Tylenol =/=> Daniel Komen 7:11 - 7:16. Ridiculous.
Tylenol =/=> Daniel Komen 7:11 - 7:16. Ridiculous.
What was the placebo effect? If that was itself significant, then wouldn't the tylenol effect or beet juice or caffeine effect be quite large over non-placebo, non-tylenol, etc.?
Beet Juice =/=> Komen 7:11-7:16
Caffeine =/=> Komen 7:11-716
Slightly possible that Caffeine => Komen 7:20 instead of 7:21.
Didn't Komen test positive for caffeine at some point? The effects probably don't stack all that well (i.e. you don't get a 2% improvement for caffeine, then another 2% from Tylenol).
rojo wrote:
I'm catching up on last week's news as I write the Week That Was.
I was reading a NY Times article on doping which casually had this line in there, "Even Tylenol has been shown to boost endurance performance by 2 percent."
Is that true? Anyone know of the study? I've never heard of that and if it was true, you'd think I'd have heard of other athletes, college coaches using it, but I've never heard of it.
Article is here:
http://www.nytimes.com/2014/11/30/opinion/sunday/when-doping-isnt-cheating.html?_r=1
Haven't read the studies, but I very much doubt the veracity of that claim. 2% boost in performance means, what, exactly? a reduction in a PR by 2%? thats huge. thats going from a 14:00 5K to a 13:43 JUST from tylenol. No effing way, you wouldn't even get that from real PEDs the day of the race.

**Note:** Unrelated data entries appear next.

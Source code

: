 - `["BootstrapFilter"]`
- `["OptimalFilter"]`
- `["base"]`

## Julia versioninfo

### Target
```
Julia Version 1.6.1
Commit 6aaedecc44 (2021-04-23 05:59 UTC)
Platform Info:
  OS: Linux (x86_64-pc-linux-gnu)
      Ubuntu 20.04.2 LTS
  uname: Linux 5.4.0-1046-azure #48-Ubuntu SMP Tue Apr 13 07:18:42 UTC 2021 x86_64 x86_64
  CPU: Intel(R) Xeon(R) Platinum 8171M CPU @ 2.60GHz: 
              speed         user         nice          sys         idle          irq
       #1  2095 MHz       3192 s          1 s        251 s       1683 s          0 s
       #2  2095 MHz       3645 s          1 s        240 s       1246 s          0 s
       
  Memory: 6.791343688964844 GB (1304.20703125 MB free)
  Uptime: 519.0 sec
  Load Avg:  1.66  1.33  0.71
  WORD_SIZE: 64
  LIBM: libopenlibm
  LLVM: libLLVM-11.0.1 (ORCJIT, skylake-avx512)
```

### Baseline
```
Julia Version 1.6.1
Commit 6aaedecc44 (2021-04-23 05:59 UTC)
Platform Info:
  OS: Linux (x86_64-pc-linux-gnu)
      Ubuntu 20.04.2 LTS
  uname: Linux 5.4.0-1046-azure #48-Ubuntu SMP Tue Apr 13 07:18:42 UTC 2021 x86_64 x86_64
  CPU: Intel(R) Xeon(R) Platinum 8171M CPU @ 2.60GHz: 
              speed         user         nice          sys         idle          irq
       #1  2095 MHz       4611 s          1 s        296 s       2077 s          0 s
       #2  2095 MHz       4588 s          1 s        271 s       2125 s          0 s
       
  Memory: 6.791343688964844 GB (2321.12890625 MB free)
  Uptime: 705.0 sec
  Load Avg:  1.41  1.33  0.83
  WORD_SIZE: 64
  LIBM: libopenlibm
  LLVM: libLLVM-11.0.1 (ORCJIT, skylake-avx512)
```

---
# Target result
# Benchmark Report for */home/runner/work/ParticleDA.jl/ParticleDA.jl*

My guess is they're quoting some poorly designed, small sample size, non-controlled study which has some obscure primary outcome which they falsely equivocate to performance in their conclusions.
I am a doc wrote:
Haven't read the studies, but I very much doubt the veracity of that claim.

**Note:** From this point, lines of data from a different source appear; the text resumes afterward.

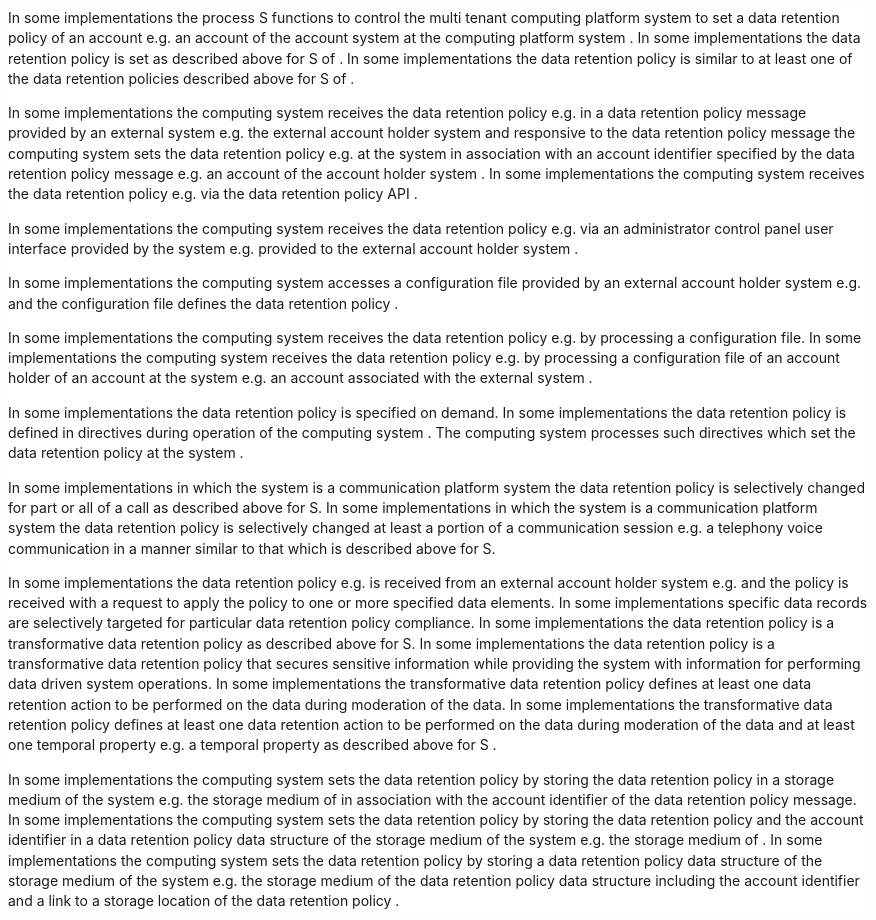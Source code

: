 In some implementations the process S functions to control the multi tenant computing platform system to set a data retention policy of an account e.g. an account of the account system at the computing platform system . In some implementations the data retention policy is set as described above for S of . In some implementations the data retention policy is similar to at least one of the data retention policies described above for S of .

In some implementations the computing system receives the data retention policy e.g. in a data retention policy message provided by an external system e.g. the external account holder system and responsive to the data retention policy message the computing system sets the data retention policy e.g. at the system in association with an account identifier specified by the data retention policy message e.g. an account of the account holder system . In some implementations the computing system receives the data retention policy e.g. via the data retention policy API .

In some implementations the computing system receives the data retention policy e.g. via an administrator control panel user interface provided by the system e.g. provided to the external account holder system .

In some implementations the computing system accesses a configuration file provided by an external account holder system e.g. and the configuration file defines the data retention policy .

In some implementations the computing system receives the data retention policy e.g. by processing a configuration file. In some implementations the computing system receives the data retention policy e.g. by processing a configuration file of an account holder of an account at the system e.g. an account associated with the external system .

In some implementations the data retention policy is specified on demand. In some implementations the data retention policy is defined in directives during operation of the computing system . The computing system processes such directives which set the data retention policy at the system .

In some implementations in which the system is a communication platform system the data retention policy is selectively changed for part or all of a call as described above for S. In some implementations in which the system is a communication platform system the data retention policy is selectively changed at least a portion of a communication session e.g. a telephony voice communication in a manner similar to that which is described above for S.

In some implementations the data retention policy e.g. is received from an external account holder system e.g. and the policy is received with a request to apply the policy to one or more specified data elements. In some implementations specific data records are selectively targeted for particular data retention policy compliance. In some implementations the data retention policy is a transformative data retention policy as described above for S. In some implementations the data retention policy is a transformative data retention policy that secures sensitive information while providing the system with information for performing data driven system operations. In some implementations the transformative data retention policy defines at least one data retention action to be performed on the data during moderation of the data. In some implementations the transformative data retention policy defines at least one data retention action to be performed on the data during moderation of the data and at least one temporal property e.g. a temporal property as described above for S .

In some implementations the computing system sets the data retention policy by storing the data retention policy in a storage medium of the system e.g. the storage medium of in association with the account identifier of the data retention policy message. In some implementations the computing system sets the data retention policy by storing the data retention policy and the account identifier in a data retention policy data structure of the storage medium of the system e.g. the storage medium of . In some implementations the computing system sets the data retention policy by storing a data retention policy data structure of the storage medium of the system e.g. the storage medium of the data retention policy data structure including the account identifier and a link to a storage location of the data retention policy .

Quintessential letsrun quote.
To the point, the study cited was controlled and blinded and did directly measure performance (time in a bicycling time trial). It did have a small sample size (13).

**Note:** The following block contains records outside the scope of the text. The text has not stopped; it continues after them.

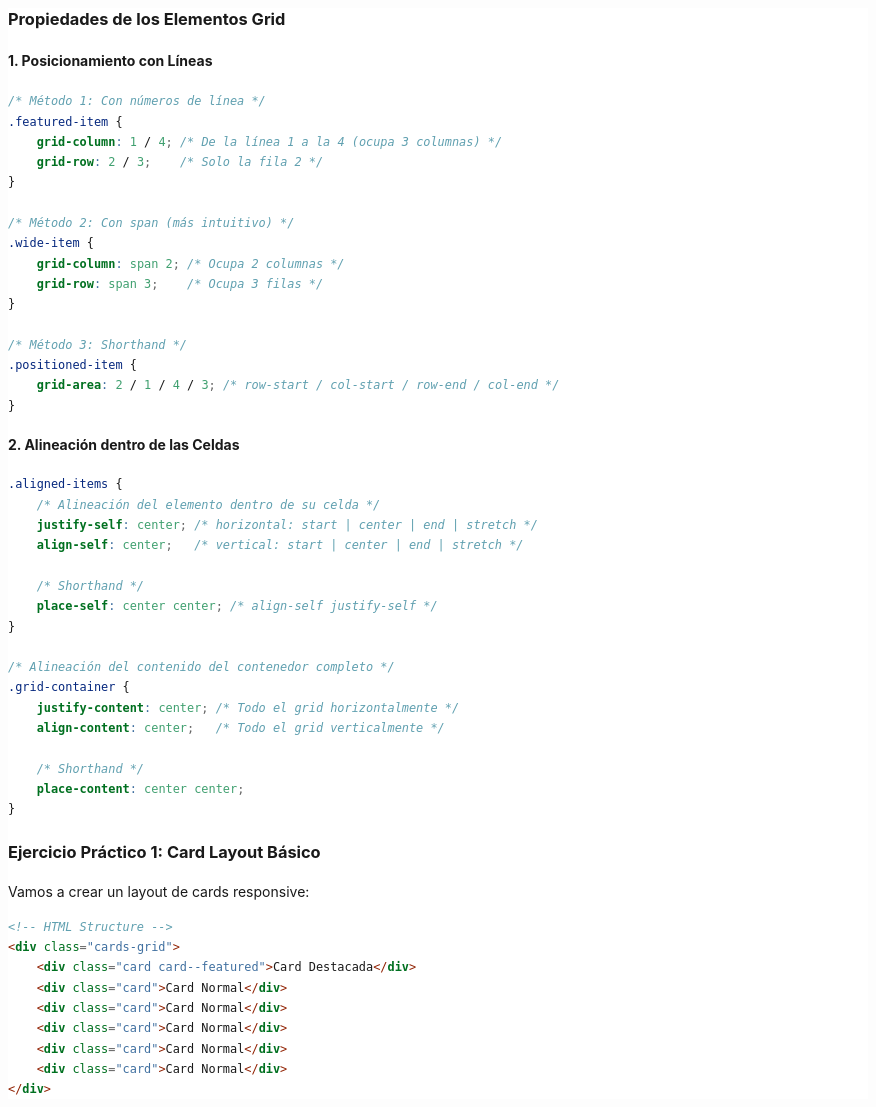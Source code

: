 ### Propiedades de los Elementos Grid

#### 1. Posicionamiento con Líneas

```css
/* Método 1: Con números de línea */
.featured-item {
    grid-column: 1 / 4; /* De la línea 1 a la 4 (ocupa 3 columnas) */
    grid-row: 2 / 3;    /* Solo la fila 2 */
}

/* Método 2: Con span (más intuitivo) */
.wide-item {
    grid-column: span 2; /* Ocupa 2 columnas */
    grid-row: span 3;    /* Ocupa 3 filas */
}

/* Método 3: Shorthand */
.positioned-item {
    grid-area: 2 / 1 / 4 / 3; /* row-start / col-start / row-end / col-end */
}
```

#### 2. Alineación dentro de las Celdas

```css
.aligned-items {
    /* Alineación del elemento dentro de su celda */
    justify-self: center; /* horizontal: start | center | end | stretch */
    align-self: center;   /* vertical: start | center | end | stretch */
    
    /* Shorthand */
    place-self: center center; /* align-self justify-self */
}

/* Alineación del contenido del contenedor completo */
.grid-container {
    justify-content: center; /* Todo el grid horizontalmente */
    align-content: center;   /* Todo el grid verticalmente */
    
    /* Shorthand */
    place-content: center center;
}
```

### Ejercicio Práctico 1: Card Layout Básico

Vamos a crear un layout de cards responsive:

```html
<!-- HTML Structure -->
<div class="cards-grid">
    <div class="card card--featured">Card Destacada</div>
    <div class="card">Card Normal</div>
    <div class="card">Card Normal</div>
    <div class="card">Card Normal</div>
    <div class="card">Card Normal</div>
    <div class="card">Card Normal</div>
</div>
```
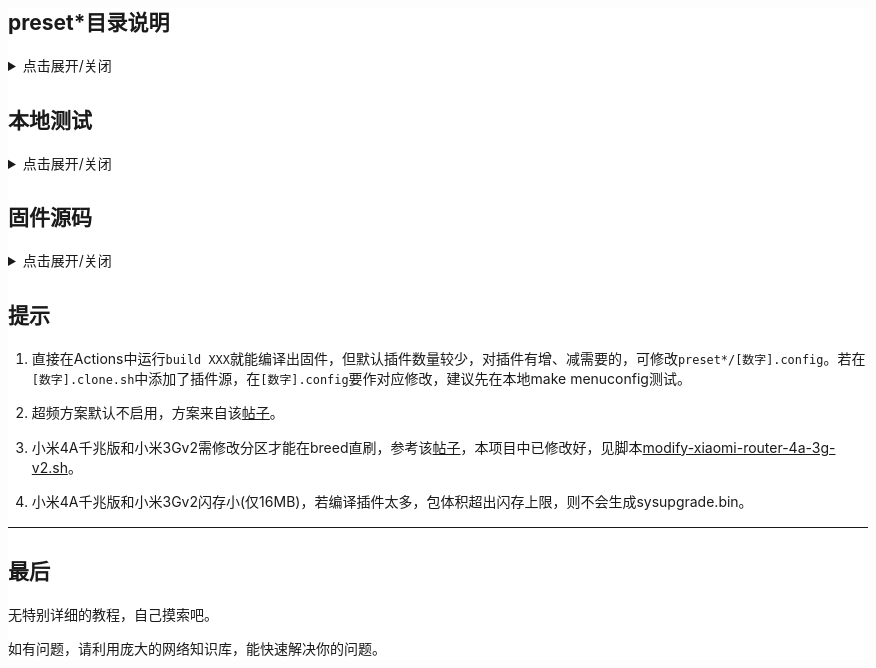 ## preset*目录说明

<details><summary>点击展开/关闭</summary></details>

## 本地测试

<details><summary>点击展开/关闭</summary></details>

## 固件源码

<details><summary>点击展开/关闭</summary></details>

## 提示

1. 直接在Actions中运行`build XXX`就能编译出固件，但默认插件数量较少，对插件有增、减需要的，可修改`preset*/[数字].config`。若在`[数字].clone.sh`中添加了插件源，在`[数字].config`要作对应修改，建议先在本地make menuconfig测试。

1. 超频方案默认不启用，方案来自该[帖子](https://www.right.com.cn/forum/thread-4042045-1-1.html)。

1. 小米4A千兆版和小米3Gv2需修改分区才能在breed直刷，参考该[帖子](https://www.right.com.cn/forum/thread-4052254-1-1.html)，本项目中已修改好，见脚本[modify-xiaomi-router-4a-3g-v2.sh](extra-files/modify-xiaomi-router-4a-3g-v2.sh)。

1. 小米4A千兆版和小米3Gv2闪存小(仅16MB)，若编译插件太多，包体积超出闪存上限，则不会生成sysupgrade.bin。

---

## 最后

无特别详细的教程，自己摸索吧。

如有问题，请利用庞大的网络知识库，能快速解决你的问题。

How general this result would be would obviously need to be tested in different settings and with higher sample sizes, but to dismiss the effect outright shows a pretty clear lack of curiosity and the sort of arrogance you expect from a typical doc.
Just read the study. Much better than I thought it would be. Still have massive reservations though.
sample size of 13, 6 per group when you break it into controls. This is at best a starting point for further research. I would need a much better powered study to convince me, like around 400 per group.
The results in the control and treatment groups aren't statistically significant. The overlap between the control and treatment groups is much too great to derive any meaningful conclusions, you have to accept the null here. I like how all the data points on the graphs use either the low or high deviation from the mean for each group only, to clean it up and make it look as though a trend exists which may or may not actually exist. That is very suspect. I bet you add in all the data points and the vertical bars would overlap so much that it would eliminate any perceived trends. Why did they choose to leave half the data out for each group on the graphs?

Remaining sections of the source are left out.